Dinesh Chindarkar, co-founder of MediaMedic Communications, said: “The first activity we did was that since Nihal loved Lamborghini so much you know, we took him, we wrote to Lamborghini, and Lamborghini was kind enough to invite us to their showroom in Mumbai.
"We took him around, and he had that experience of moving around in a Lamborghini, which was something on his wishlist."
NIhal added: "I had three dreams: one was riding a Lamborghini, that’s been fulfilled.
“My second wish was of meeting Honda ASIMO [an AI robot]. That will happen soon.
"I still have Disneyland to visit too. There are a lot of rides and I like the Giant Wheel the most, especially the one with Mickey Mouse."

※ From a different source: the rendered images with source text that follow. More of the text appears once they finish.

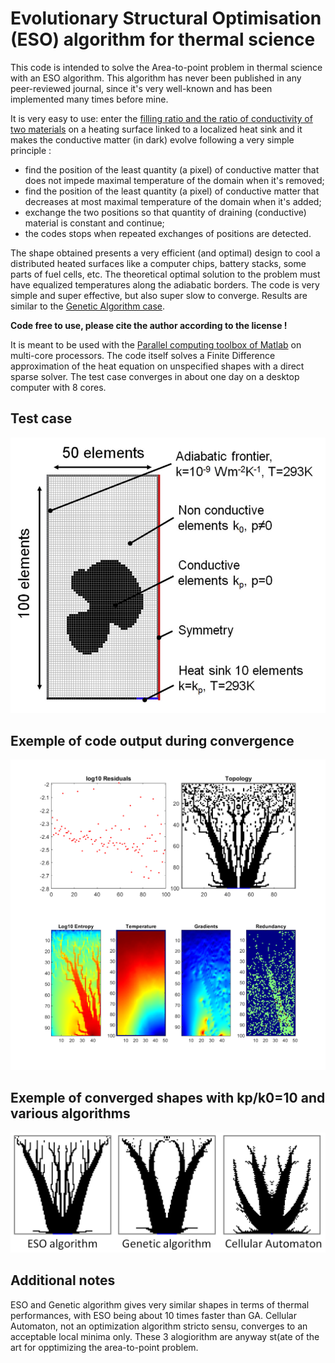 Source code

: # Evolutionary Structural Optimisation (ESO) algorithm for thermal science

This code is intended to solve the Area-to-point problem in thermal science with an ESO algorithm. This algorithm has never been published in any peer-reviewed journal, since it's very well-known and has been implemented many times before mine. 

It is very easy to use: enter the [filling ratio and the ratio of conductivity of two materials](https://github.com/Raphael-Boichot/Evolutionary-structural-optimisation-algorithm/blob/90a358c182916c89e3a02d2d4ccc7431a01dd4e0/Codes/Run_ESO_method.m#L8) on a heating surface linked to a localized heat sink and it makes the conductive matter (in dark) evolve following a very simple principle :
- find the position of the least quantity (a pixel) of conductive matter that does not impede maximal temperature of the domain when it's removed;
- find the position of the least quantity (a pixel) of conductive matter that decreases at most maximal temperature of the domain when it's added;
- exchange the two positions so that quantity of draining (conductive) material is constant and continue;
- the codes stops when repeated exchanges of positions are detected.
  
The shape obtained presents a very efficient (and optimal) design to cool a distributed heated surfaces like a computer chips, battery stacks, some parts of fuel cells, etc. The theoretical optimal solution to the problem must have equalized temperatures along the adiabatic borders. The code is very simple and super effective, but also super slow to converge. Results are similar to the [Genetic Algorithm case](https://github.com/Raphael-Boichot/A-genetic-algorithm-for-topology-optimization-of-area-to-point-heat-conduction-problem).

**Code free to use, please cite the author according to the license !**

It is meant to be used with the [Parallel computing toolbox of Matlab](https://fr.mathworks.com/products/parallel-computing.html) on multi-core processors. The code itself solves a Finite Difference approximation of the heat equation on unspecified shapes with a direct sparse solver. The test case converges in about one day on a desktop computer with 8 cores.

## Test case
![test case](/Pictures/Test_case.png)

## Exemple of code output during convergence
![code output](Pictures/Code_Output.png)

## Exemple of converged shapes with kp/k0=10 and various algorithms
![](Pictures/Converges_cases.png)

## Additional notes
ESO and Genetic algorithm gives very similar shapes in terms of thermal performances, with ESO being about 10 times faster than GA. Cellular Automaton, not an optimization algorithm stricto sensu, converges to an acceptable local minima only. These 3 alogiorithm are anyway st(ate of the art for opptimizing the area-to-point problem.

As well as assisting with treatment, the Progeria Research Foundation and their media partners are also trying to raise awareness of the condition, especially in India where they hope to find and help more children with Progeria.
Audrey Gordon, president and executive director of the Progeria Research Foundation, said: “Our search for more children with progeria continues.
"There are an estimated 300-350 children living with progeria worldwide at any one time, but right now we only know of 125.
"That is why we call the campaign “Find the Other 150”. Statistically, about one third of the unknown children live in India – undiagnosed and untreated.
"So far three children from India have been identified and helped by The Progeria Research Foundation. We need to continue to find as many children as we can. All children with Progeria must have the opportunity to benefit from our efforts to find treatments and a cure."
Nihal has been at the heart of the social media campaign - and is determined to help others with his condition.
He said: “There are many more in India who are like me. It’s my wish that all of them should get quality treatment.”